Michael Dudas - Jefferies

Kind of like investors?

Peter Socha

Well the interesting thing is C.K. is coming to one of the conferences in the fall and I think I’m going to let him do 20 slides on conversations that you lost with him.

Operator

Your next question comes from Brett Levy at Jefferies & Company.

Brett Levy - Jefferies & Company

I’m just trying to figure out; can you put a number on the weather impact for the second quarter and with that in mind, as you look to the third quarter, can you talk a little bit about where you expect to be on tons; where you expect to be kind of on average selling price, etc?

Peter Socha

In the Midwest, I think if you just take guidance numbers of three-four or three-five and divide it up in roughly equal portions and then you look at what the delta was in the Midwest between that number and the actual number, probably I’m going to say 85% of that is weather related in some form or fashion either because of the mud itself or because of increased repairs and maintenance or something of that nature. C.K. would you?

C.K.Lane

I’ll trace that.

Brett Levy - Jefferies & Company

So, with that in mind, should we look for a number closer to like three-three or three-four for the third quarter?

Peter Socha

I mean we give annual guidance Brett and that’s pretty much it; we never give quarterly guidance, but I will say this; I mean the Midwest operations have pretty much returned to normal.

Brett Levy - Jefferies & Company

And then in terms of and again maybe there is some lumpiness; if you separate 3Q from 4Q, in terms of what you’ve locked in the Midwest and what you’ve locked in the Central Apps, are the proportions of contracts rather similar from 3Q to 4Q?

Peter Socha

No, the only difference in Q3 will be and we noted in the press release would be that one contract in Central App that we will be shipping. Actually, I think it goes out, it starts today and so that in average sales price for Q3, that will cause a good bump, but other than that just that issue goes.

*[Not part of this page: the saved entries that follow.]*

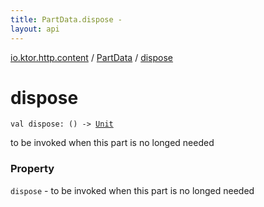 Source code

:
 ```yaml
---
title: PartData.dispose - 
layout: api
---
```


<div class='api-docs-breadcrumbs'><a href="../index.html">io.ktor.http.content</a> / <a href="index.html">PartData</a> / <a href="./dispose.html">dispose</a></div>

# dispose

<div class="signature"><code><span class="keyword">val </span><span class="identifier">dispose</span><span class="symbol">: </span><span class="symbol">(</span><span class="symbol">)</span>&nbsp;<span class="symbol">-&gt;</span>&nbsp;<a href="https://kotlinlang.org/api/latest/jvm/stdlib/kotlin/-unit/index.html"><span class="identifier">Unit</span></a></code></div>

to be invoked when this part is no longed needed

### Property

<code>dispose</code> - to be invoked when this part is no longed needed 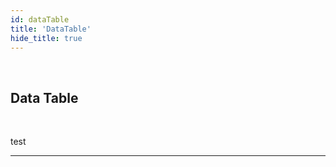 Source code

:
 ```yaml
---
id: dataTable
title: 'DataTable'
hide_title: true
---
```


<br />

<div class="clearfix">
    <div class="column-left" style={{width: '7%'}}>
        <div class="dataTableComponentSVG"></div>
    </div>
    <div class="column-right" style={{width: '93%'}}>
        <h2 style={{color:'#B174E5',margin:'0'}}>Data Table</h2>
    </div>
</div>



<br />

test 


---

Brett Levy - Jefferies & Company

And then in terms of like miner vacations in that kind of thing, any lumpiness between sort of the Christmas periods versus the summer period as far as you guys can tell?

Peter Socha

No difference than any other year.

Operator

Your next question comes from Shneur Gershuni at UBS

Shneur Gershuni – UBS

Just want to start up with just two housekeeping questions. First is with respect to tax benefit; obviously you didn’t report one this quarter. I guess you chose not to book at this point right now, but can we assume that you’re still booking the actual NOLs and the NOL balance will continue to grow with these tax benefits that although not appearing on the income statement today and can be leaked into earnings as an offset, in future years we have cash flow.

Peter Socha

That is correct. Yes, hopefully, the NOLS will stop building fairly soon, but you can assume that they are continuing to accumulate and that they will be available for use in the not too distant future.

Shneur Gershuni – UBS

The other housekeeping item and I’m not sure if that was asked already, is just with respect to how many the tons you’ve committed for the Midwest for 2008 relative to your total guidance for production. It seems to be a bit of a shortfall there. Can you give us some color on how you’re going to address that?

Peter Socha

Those will be customer conversations Shneur. Obviously the weather has impacted a lot of things and the sales group and the ops group have got to sit down with the customer and talk about that, but you’re right. I mean on an arithmetic basis, you’re correct, but those are conversations that we’ll have with the customers.

Shneur Gershuni – UBS

And just shifting to some bigger picture questions; maybe this is I guess more for C.K., but you guys had mentioned in the past about how the Central App labor problems are not as bad as what you’re experiencing and so forth. You noticed in your press release today that labor clearly is an issue. You also mentioned the gas card and so forth; I was wondering, are you starting to experience the same type of labor tightness that some of the other players are experiencing and what are you doing to mitigate your labor cost?

Peter Socha

Sure. I mean, we’re immune to the same things that the other public and private companies around us have been experiencing and I notice this has been talked about on other calls. Particularly, if a mine is closer to a particular miner’s home, so he doesn’t have to drive for 45 minutes or an hour, that’s quite a savings for him and gas.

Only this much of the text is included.